JOHN MARONE, KYIV
UKRAINE’S 2010 ELECTIONS: THE ANTI-REVOLUTION
Ukraine first surfaced on the modern world map in the autumn of 2004, during the country’s euphoric Orange Revolution. The streets of Kyiv became a stage of democratic heroism for international television crews. Fear of a real revolution gradually subsided, as the old guard of journalist-killing, all-powerful fat cats seemed to sink into the soiled woodwork of the nation’s dark recent past.
But even then, in December 2005, as top-notch foreign envoys negotiated a settlement in the capital’s halls of power, as the country’s courts finally began acting like judicial institutions, the seeds of an anti-revolution were being sowed.

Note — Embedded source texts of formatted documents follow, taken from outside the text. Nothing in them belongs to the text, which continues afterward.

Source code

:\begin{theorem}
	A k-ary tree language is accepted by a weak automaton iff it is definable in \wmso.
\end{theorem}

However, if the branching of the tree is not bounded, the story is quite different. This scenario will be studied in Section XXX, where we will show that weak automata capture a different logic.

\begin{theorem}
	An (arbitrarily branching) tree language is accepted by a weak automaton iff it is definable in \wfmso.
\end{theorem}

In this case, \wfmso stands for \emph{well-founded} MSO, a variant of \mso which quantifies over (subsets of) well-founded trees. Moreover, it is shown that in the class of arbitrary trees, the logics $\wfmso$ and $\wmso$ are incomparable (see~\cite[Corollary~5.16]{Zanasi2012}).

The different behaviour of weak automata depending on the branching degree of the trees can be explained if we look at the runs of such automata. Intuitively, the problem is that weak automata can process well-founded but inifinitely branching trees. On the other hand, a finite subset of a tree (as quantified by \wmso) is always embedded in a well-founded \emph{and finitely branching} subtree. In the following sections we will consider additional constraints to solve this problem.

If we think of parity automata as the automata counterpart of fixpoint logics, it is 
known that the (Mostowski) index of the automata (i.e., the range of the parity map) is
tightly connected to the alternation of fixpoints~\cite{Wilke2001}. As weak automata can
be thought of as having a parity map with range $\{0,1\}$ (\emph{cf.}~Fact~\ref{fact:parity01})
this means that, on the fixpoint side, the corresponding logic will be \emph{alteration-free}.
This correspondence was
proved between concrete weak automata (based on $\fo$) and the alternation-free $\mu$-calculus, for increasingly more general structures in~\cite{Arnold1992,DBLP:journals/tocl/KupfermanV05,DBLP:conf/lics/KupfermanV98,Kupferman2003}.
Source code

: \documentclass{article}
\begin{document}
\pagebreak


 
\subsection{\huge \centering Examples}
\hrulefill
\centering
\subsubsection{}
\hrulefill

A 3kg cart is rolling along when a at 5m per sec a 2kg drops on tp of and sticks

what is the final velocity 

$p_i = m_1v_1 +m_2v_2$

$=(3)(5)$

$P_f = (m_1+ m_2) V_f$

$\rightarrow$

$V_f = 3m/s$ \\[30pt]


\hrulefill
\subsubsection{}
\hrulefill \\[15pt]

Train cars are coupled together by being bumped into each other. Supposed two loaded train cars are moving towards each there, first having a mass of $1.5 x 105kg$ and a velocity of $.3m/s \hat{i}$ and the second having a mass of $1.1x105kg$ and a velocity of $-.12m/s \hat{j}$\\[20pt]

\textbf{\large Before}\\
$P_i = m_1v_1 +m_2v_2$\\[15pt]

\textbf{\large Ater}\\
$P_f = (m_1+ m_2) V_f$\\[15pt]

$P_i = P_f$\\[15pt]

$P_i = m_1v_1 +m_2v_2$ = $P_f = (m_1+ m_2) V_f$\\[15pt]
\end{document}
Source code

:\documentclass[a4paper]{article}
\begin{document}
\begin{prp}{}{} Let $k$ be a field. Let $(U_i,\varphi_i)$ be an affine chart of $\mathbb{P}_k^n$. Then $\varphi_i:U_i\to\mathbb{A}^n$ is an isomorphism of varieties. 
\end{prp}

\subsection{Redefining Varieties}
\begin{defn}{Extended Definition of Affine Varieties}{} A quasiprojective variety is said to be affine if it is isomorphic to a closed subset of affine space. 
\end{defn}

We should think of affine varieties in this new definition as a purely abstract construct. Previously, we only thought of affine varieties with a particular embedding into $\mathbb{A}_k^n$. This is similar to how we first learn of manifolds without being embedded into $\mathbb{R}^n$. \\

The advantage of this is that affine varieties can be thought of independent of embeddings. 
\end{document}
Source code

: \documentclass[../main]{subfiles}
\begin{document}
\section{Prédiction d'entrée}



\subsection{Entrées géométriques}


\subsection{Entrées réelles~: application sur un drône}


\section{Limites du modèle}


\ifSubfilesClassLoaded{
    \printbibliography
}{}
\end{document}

The hero of the Orange Revolution, Viktor Yushchenko, was already demonstrating his tragic flaw – a serious lack of backbone – by yielding to last minute constitutional changes that would compromise the very presidency that he and his supporters had fought so hard to invest.
Over the next five years of his troubled presidency, Mr. Yushchenko would go on to yield much more: dozens of political allies, the standing of his once powerful party, his own personal reputation and future legacy, and – most tragically – the future of a democratic Ukraine. Ironically, Mr. Yushchenko has truly embodied the spirit of the Orange Revolution, which promised everything, sacrificed little and delivered even less.

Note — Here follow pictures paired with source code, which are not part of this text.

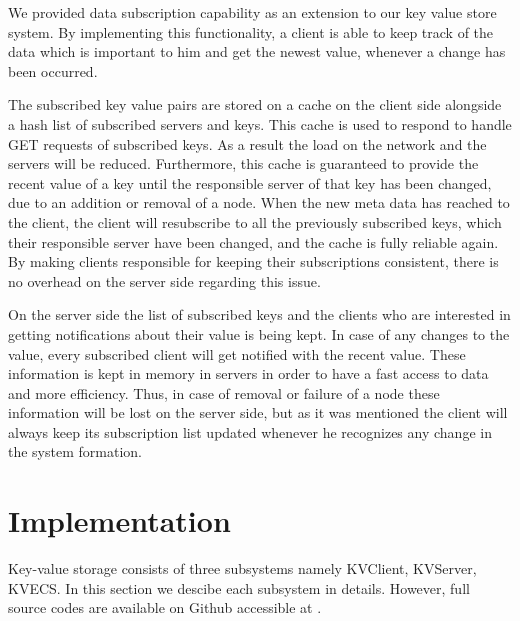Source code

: \documentclass{sig-alternate}
\begin{document}
We provided data subscription capability as an extension to our key value store system. By implementing  this functionality, a client is able to keep track of the data which is important to him and get the newest value, whenever a change has been occurred. 

The subscribed key value pairs are stored on a cache on the client side alongside a hash list of subscribed servers and keys. This cache is used to respond to handle GET requests of subscribed keys. As a result the load on the network and the servers will be reduced. Furthermore, this cache is guaranteed to provide the recent value of a key until the responsible server of that key has been changed, due to an addition or removal of a node. When the new meta data has reached to the client, the client will resubscribe to all the previously subscribed keys, which their responsible server have been changed, and the cache is fully reliable again. By making clients responsible for keeping their subscriptions consistent, there is no overhead on the server side regarding this issue.

On the server side the list of subscribed keys and the clients who are interested in getting notifications about their value is being kept. In case of any changes to the value, every subscribed client will get notified with the recent value. These information is kept in memory in servers in order to have a fast access to data and more efficiency. Thus, in case of removal or failure of a node these information will be lost on the server side, but as it was mentioned the client will always keep its subscription list updated whenever he recognizes any change in the system formation.


\section{Implementation}\label{implementation}
Key-value storage consists of three subsystems namely KVClient, KVServer, KVECS. 
In this section we descibe each subsystem in details. However, full source codes are available on Github accessible at \cite{github}. 
\end{document}
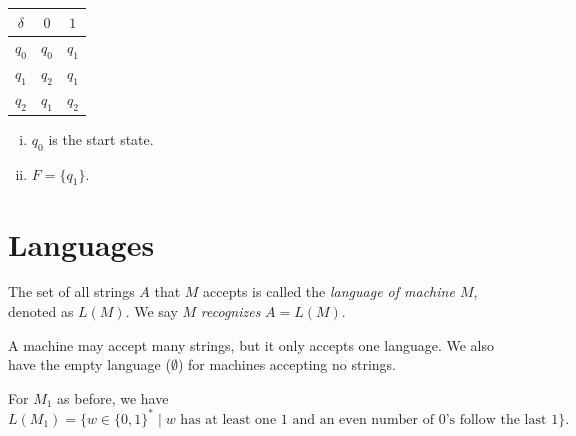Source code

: \begin{center}
\begin{tabular}{c|c|c}
$\delta$ & $0$ & $1$ \\ \hline
$q_0$ & $q_0$ & $q_1$ \\
$q_1$ & $q_2$ & $q_1$ \\
$q_2$ & $q_1$ & $q_2$
\end{tabular}
\end{center}

\begin{enumerate}[(iv)]
    \item $q_0$ is the start state.
    \item $F = \{q_1\}$.
\end{enumerate}

\section{Languages}

The set of all strings $A$ that $M$ accepts is called the \emph{language of machine $M$}, denoted as $L(M)$. We say $M$ \emph{recognizes} $A = L(M)$.

A machine may accept many strings, but it only accepts one language. We also have the empty language ($\emptyset$) for machines accepting no strings.

\begin{example}
For $M_1$ as before, we have
\[
L(M_1) = \{ w \in \{0,1\}^* \mid w \text{ has at least one } 1 \text{ and an even number of } 0\text{'s follow the last } 1 \}.
\]
\end{example}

Ukraine is now freer than possibly ever before in its volatile history as a nation, but this freedom is closer to anarchy, a temporary free-for-all, always threatening to end in another lengthy period of foreign subjugation.

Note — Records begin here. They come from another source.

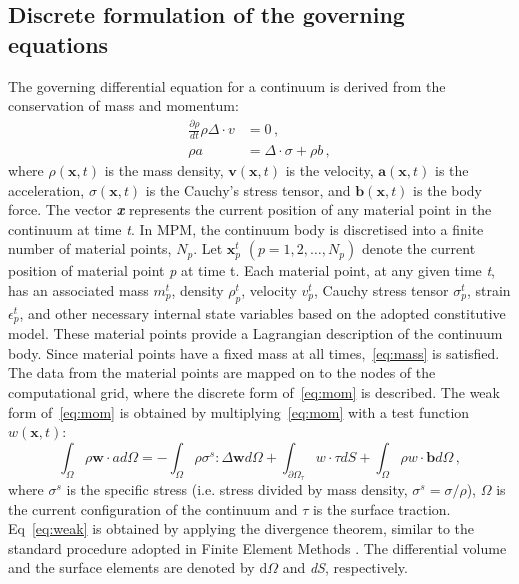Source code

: \subsection{Discrete formulation of the governing equations}
The governing differential equation for a continuum is derived from the 
conservation of mass and momentum:
\begin{align}
\label{eq:mass}
\frac{\partial \rho}{dt}\rho \Delta \cdot \mathbf{\mathit{v}} & = 0 \,, \\   
 \label{eq:mom}
 \rho a & = \Delta \cdot \sigma + \rho \mathbf{\mathit{b}} \,,
\end{align}
where $\rho (\mathbf{x},t)$ is the mass density, $\mathit{\mathbf{v}} 
(\mathbf{x},t)$ is the velocity,  $\mathit{\mathbf{a}} (\mathbf{x},t)$ is the 
acceleration,  $\sigma (\mathbf{x},t)$ is the Cauchy's stress tensor, and  
$\mathit{\mathbf{b}} (\mathbf{x},t)$ is the body force. The vector 
\textbf{\textit{x}} represents the current position of any material point in 
the continuum at time \textit{t}. In MPM, the continuum body is discretised 
into a finite number of material points, $\mathit{N}_{p}$. Let 
$\mathit{\mathbf{x}}_{p}^{t}$ $(\mathit{p}=1,2,\dots,\mathit{N}_{p})$ denote 
the current position of material point \textit{p} at time t.
Each material point, at any given time \textit{t}, has an associated mass 
$\mathit{m}_{p}^{t}$, density $\rho_{p}^{t}$, velocity 
$\mathbf{\mathit{v}}_{p}^{t}$, Cauchy stress tensor $\sigma_{p}^{t}$, strain 
$\epsilon_{p}^{t}$, and other necessary internal state variables based on the 
adopted constitutive model. These material points provide a Lagrangian 
description of the continuum body. Since material points have a fixed mass at 
all times,~\cref{eq:mass} is satisfied. The data from the material points 
are mapped on to the nodes of the computational grid, where the discrete form 
of~\cref{eq:mom} is described. The weak form of~\cref{eq:mom} is 
obtained 
by multiplying~\cref{eq:mom} with a test function 
$\mathbf{\mathit{w}}(\mathbf{x},t)$:
\begin{equation}
\int_{\Omega}\rho \mathit{\mathbf{w}} \cdot \mathbf{\mathit{a}} 
\mathit{d}\Omega = - \int_{\Omega} \rho {\sigma}^{s} : \Delta 
\mathit{\mathbf{w}} \mathit{d}\Omega + \int_{{\partial \Omega}_{\tau}} 
\mathbf{\mathit{w}} \cdot \tau \mathit{d} \mathit{S} + \int_{\Omega}\rho 
\mathbf{\mathit{w}} \cdot \mathbf{b} \mathit{d} \Omega \,,
\label{eq:weak}
\end{equation}
where $\sigma^{s}$ is the specific stress (i.e. stress divided by mass density, 
$\sigma^{s} = \sigma / \rho$), $\Omega$ is the current configuration of the 
continuum and $\tau$ is the surface traction. Eq~\ref{eq:weak} is obtained by 
applying the divergence theorem, similar to the standard procedure adopted in 
Finite Element Methods \citep{Sulsky1994,Sulsky1995, Chen2002}. The 
differential volume and the surface elements are denoted by d$\Omega$ and 
\textit{dS}, respectively.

The heroine of the Orange Revolution was current Prime Minister Yulia Tymoshenko. Where Yushchenko was a victim (of poison, etc.), she went on the attack; where Yushchenko gave in, she gave hell (not least in refusing to change the Constitution in December 2004), and where he remained in power, Tymoshenko went back into opposition – against him.
To a large extent, Yushchenko and Tymoshenko represent the two sides of the Orange Revolution: its stated ideals and its unfulfilled struggle for power.
As it turns out, the Orange forces never obtained real power. For one thing, it now appears more than likely that Yushchenko, as well as his countless supporters never really wanted to overturn the existing system. Yushchenko himself was a product and member of that system, a man who once said his roundly disgraced predecessor Leonid Kuchma was like a father to him.
The businessmen and top officials who supported Yushchenko also must have realized his penchant for indecision and hesitation, and decided that this would give them the freedom of action unattainable under Kuchma or, for that matter, unattainable in any democratic state.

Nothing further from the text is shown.